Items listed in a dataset
=======
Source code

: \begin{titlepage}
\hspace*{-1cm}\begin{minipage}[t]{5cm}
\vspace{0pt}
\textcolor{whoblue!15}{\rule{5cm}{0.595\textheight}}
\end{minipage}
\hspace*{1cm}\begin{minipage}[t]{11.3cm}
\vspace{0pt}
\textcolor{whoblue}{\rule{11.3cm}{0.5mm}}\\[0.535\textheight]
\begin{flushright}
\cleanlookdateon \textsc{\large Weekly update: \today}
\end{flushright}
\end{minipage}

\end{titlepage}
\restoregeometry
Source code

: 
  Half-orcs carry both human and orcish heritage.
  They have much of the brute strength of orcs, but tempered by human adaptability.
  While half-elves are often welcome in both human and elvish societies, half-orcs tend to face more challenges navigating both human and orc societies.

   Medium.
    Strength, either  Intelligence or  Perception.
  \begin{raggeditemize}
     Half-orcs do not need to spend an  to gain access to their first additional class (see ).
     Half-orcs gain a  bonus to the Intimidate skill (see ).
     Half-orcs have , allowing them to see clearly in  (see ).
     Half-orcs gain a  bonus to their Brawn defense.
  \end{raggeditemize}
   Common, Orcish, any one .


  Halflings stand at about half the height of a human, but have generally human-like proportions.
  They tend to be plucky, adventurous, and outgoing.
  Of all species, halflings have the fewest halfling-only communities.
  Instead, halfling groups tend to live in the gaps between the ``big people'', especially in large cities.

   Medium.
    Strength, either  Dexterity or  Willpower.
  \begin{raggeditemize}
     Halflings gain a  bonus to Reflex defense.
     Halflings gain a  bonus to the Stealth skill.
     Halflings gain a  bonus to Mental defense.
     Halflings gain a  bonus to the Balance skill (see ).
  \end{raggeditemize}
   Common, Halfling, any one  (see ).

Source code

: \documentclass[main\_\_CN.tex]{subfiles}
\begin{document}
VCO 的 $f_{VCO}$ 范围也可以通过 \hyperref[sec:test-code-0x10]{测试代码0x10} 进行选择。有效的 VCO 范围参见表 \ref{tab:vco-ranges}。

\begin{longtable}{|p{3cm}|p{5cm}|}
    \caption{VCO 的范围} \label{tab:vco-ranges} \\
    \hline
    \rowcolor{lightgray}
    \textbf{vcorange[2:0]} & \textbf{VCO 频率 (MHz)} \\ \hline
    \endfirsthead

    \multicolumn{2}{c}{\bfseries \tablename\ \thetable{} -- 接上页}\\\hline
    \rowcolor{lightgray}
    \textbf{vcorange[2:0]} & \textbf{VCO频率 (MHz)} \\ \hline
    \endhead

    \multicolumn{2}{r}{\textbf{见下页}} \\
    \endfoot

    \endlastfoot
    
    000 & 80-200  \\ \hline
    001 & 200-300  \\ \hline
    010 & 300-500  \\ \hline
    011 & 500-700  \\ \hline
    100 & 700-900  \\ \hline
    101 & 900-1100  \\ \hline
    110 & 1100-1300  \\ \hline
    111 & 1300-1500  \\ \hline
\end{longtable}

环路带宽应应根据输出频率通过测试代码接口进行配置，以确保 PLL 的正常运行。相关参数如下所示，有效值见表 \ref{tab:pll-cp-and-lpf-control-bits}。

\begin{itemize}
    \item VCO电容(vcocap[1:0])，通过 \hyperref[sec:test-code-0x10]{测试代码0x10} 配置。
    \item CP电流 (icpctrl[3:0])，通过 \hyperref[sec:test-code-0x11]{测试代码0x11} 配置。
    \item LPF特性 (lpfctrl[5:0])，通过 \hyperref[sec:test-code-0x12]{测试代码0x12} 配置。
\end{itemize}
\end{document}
=======
WORK REQUIRED.
Start at the first line and transcribe the data exactly through the last.

FINISHED TASK.
Source code

: \begin{titlepage}
\hspace*{-1cm}\begin{minipage}[t]{5cm}
\vspace{0pt}
\textcolor{whoblue!15}{\rule{5cm}{0.595\textheight}}
\end{minipage}
\hspace*{1cm}\begin{minipage}[t]{11.3cm}
\vspace{0pt}
\textcolor{whoblue}{\rule{11.3cm}{0.5mm}}\\[0.535\textheight]
\begin{flushright}
\cleanlookdateon \textsc{\large Weekly update: \today}
\end{flushright}
\end{minipage}

\end{titlepage}
\restoregeometry
Source code

: 
  Half-orcs carry both human and orcish heritage.
  They have much of the brute strength of orcs, but tempered by human adaptability.
  While half-elves are often welcome in both human and elvish societies, half-orcs tend to face more challenges navigating both human and orc societies.

   Medium.
    Strength, either  Intelligence or  Perception.
  \begin{raggeditemize}
     Half-orcs do not need to spend an  to gain access to their first additional class (see ).
     Half-orcs gain a  bonus to the Intimidate skill (see ).
     Half-orcs have , allowing them to see clearly in  (see ).
     Half-orcs gain a  bonus to their Brawn defense.
  \end{raggeditemize}
   Common, Orcish, any one .


  Halflings stand at about half the height of a human, but have generally human-like proportions.
  They tend to be plucky, adventurous, and outgoing.
  Of all species, halflings have the fewest halfling-only communities.
  Instead, halfling groups tend to live in the gaps between the ``big people'', especially in large cities.

   Medium.
    Strength, either  Dexterity or  Willpower.
  \begin{raggeditemize}
     Halflings gain a  bonus to Reflex defense.
     Halflings gain a  bonus to the Stealth skill.
     Halflings gain a  bonus to Mental defense.
     Halflings gain a  bonus to the Balance skill (see ).
  \end{raggeditemize}
   Common, Halfling, any one  (see ).

Source code

: \documentclass[main\_\_CN.tex]{subfiles}
\begin{document}
VCO 的 $f_{VCO}$ 范围也可以通过 \hyperref[sec:test-code-0x10]{测试代码0x10} 进行选择。有效的 VCO 范围参见表 \ref{tab:vco-ranges}。

\begin{longtable}{|p{3cm}|p{5cm}|}
    \caption{VCO 的范围} \label{tab:vco-ranges} \\
    \hline
    \rowcolor{lightgray}
    \textbf{vcorange[2:0]} & \textbf{VCO 频率 (MHz)} \\ \hline
    \endfirsthead

    \multicolumn{2}{c}{\bfseries \tablename\ \thetable{} -- 接上页}\\\hline
    \rowcolor{lightgray}
    \textbf{vcorange[2:0]} & \textbf{VCO频率 (MHz)} \\ \hline
    \endhead

    \multicolumn{2}{r}{\textbf{见下页}} \\
    \endfoot

    \endlastfoot
    
    000 & 80-200  \\ \hline
    001 & 200-300  \\ \hline
    010 & 300-500  \\ \hline
    011 & 500-700  \\ \hline
    100 & 700-900  \\ \hline
    101 & 900-1100  \\ \hline
    110 & 1100-1300  \\ \hline
    111 & 1300-1500  \\ \hline
\end{longtable}

环路带宽应应根据输出频率通过测试代码接口进行配置，以确保 PLL 的正常运行。相关参数如下所示，有效值见表 \ref{tab:pll-cp-and-lpf-control-bits}。

\begin{itemize}
    \item VCO电容(vcocap[1:0])，通过 \hyperref[sec:test-code-0x10]{测试代码0x10} 配置。
    \item CP电流 (icpctrl[3:0])，通过 \hyperref[sec:test-code-0x11]{测试代码0x11} 配置。
    \item LPF特性 (lpfctrl[5:0])，通过 \hyperref[sec:test-code-0x12]{测试代码0x12} 配置。
\end{itemize}
\end{document}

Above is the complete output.